I could see a fisherman working his way downstream towards me about 200 yards up stream. That was a surprise because I literally was in the middle of nowhere. I did see a rise upstream and targeted a 45 foot cast. Whack! It was a bigger fish that rose to my dry. And I quickly realized it was going to be my best battle of the day. because of the way it fought I could tell it was a big grayling. When I did get it close it did something really non-trout like that almost caused me to lose it. it stopped fighting then lunged at me and circled around me from the back. That motion from fighting on the left to behind me without me turning to fighting on the right had to look really awkward to the fisherman working his way towards me. but I did manage to land it and release it still pissed off. I’d say 14-15” which is big for that river.

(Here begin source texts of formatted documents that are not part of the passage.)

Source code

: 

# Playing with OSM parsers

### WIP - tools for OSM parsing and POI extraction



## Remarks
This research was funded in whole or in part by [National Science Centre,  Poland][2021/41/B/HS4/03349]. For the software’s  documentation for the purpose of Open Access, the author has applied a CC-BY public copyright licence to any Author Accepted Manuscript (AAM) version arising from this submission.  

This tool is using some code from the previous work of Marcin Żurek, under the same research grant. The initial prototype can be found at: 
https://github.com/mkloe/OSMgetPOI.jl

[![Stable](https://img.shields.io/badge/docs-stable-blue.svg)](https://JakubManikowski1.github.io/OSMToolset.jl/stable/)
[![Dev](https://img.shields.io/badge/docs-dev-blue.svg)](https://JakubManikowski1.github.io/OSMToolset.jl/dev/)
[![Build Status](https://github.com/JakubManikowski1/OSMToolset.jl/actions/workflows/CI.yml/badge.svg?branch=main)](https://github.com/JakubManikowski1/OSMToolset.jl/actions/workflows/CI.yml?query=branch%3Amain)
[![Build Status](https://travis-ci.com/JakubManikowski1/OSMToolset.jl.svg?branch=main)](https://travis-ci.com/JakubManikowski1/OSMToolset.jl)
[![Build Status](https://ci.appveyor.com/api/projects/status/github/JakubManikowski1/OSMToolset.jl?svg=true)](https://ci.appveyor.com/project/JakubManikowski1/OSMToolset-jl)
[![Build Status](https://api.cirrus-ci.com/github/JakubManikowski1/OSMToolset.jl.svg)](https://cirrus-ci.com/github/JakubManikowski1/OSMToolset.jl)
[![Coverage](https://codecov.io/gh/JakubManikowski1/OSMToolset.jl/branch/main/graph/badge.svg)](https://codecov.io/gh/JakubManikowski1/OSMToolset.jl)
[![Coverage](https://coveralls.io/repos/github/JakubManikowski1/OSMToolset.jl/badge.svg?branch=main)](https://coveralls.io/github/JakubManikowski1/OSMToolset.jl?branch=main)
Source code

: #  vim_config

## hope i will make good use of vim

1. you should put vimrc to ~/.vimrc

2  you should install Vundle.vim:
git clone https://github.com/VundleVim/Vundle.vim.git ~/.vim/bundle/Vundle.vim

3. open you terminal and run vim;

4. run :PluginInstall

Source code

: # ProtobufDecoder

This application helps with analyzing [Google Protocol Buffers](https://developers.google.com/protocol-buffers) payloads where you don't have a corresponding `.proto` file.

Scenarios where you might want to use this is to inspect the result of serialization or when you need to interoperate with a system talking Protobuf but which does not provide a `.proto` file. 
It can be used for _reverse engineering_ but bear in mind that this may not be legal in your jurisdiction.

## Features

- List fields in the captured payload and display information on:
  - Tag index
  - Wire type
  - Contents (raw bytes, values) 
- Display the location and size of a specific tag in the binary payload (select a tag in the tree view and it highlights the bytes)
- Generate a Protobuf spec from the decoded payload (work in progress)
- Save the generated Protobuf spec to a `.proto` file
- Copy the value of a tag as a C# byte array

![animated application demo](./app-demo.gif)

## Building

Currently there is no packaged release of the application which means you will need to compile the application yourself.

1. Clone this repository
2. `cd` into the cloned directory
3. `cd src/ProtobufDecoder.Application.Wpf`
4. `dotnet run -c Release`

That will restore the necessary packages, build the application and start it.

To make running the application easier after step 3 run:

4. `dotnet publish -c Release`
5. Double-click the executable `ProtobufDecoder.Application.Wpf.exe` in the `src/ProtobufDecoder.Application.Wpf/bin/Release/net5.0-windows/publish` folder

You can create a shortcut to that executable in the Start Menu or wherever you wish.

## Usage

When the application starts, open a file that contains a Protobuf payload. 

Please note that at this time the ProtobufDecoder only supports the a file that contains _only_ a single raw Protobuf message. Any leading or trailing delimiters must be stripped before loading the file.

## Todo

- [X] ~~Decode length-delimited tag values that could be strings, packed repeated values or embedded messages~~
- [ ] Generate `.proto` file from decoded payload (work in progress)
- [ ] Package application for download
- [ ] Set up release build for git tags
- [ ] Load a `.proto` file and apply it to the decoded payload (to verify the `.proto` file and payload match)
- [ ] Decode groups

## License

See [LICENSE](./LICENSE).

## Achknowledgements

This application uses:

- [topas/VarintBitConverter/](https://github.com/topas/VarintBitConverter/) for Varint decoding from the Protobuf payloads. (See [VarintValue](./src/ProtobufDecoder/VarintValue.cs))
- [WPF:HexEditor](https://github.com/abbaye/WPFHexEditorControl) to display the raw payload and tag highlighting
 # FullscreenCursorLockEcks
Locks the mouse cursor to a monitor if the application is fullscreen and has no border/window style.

another grayling railed on a dry

 

 

 

 

 

 

 

 

 

 

 

 

 

 

 

When I looked up the fisherman was waiting about 100 feet up doing that polite fly-fishing thing we do not to spoil my water. It was one of the Englishmen! It was then that I noticed another rise out of the corner of my eye on the left. I called and motioned him to me. I have more fun guiding than fishing so I told him, “There is a fish right there rising. I want you to catch him.” He fought me on it. Which is expected from the gentlemen that are fly fisherman. But, I handed him my dry fly rod and insisted. But, it was going to be a tricky, truly expert cast, to hit a 4 foot drift protect upstream by a plunge pool guarded by rocks and downstream by branches in the water. So I emphasized how difficult the cast would be and not to worry about the flies. That I had hundreds of them. His first cast worked. Unfortunately I don’t believe he had the confidence that a fish would rise because when it did he wasn’t ready and set just a split second too late. To me that is a win so I was hooting and hollering and screaming “Woo!” I think I said something like, “I bet we can get him to rise again.” And man we worked it hard. He made a number of casts. Some good; some not so good. We may have lost a fly or two to the bushes and branches. I don’t remember, but I would have tied another one on quickly. And sure enough he did get the fish to rise again and this time his downstream set was fine. But darnit, sometimes that hook just comes out pointed inward and doesn’t catch. I was still hooting and hollering because it’s hard to get the same fish to rise twice. But, I could tell he was disappointed. I was not. I called that a win. I think we casted at it a few more times, but that grayling was not dumb enough to be fooled 3 times so he went downstream; I went up. and we agreed to toast to it later at the house.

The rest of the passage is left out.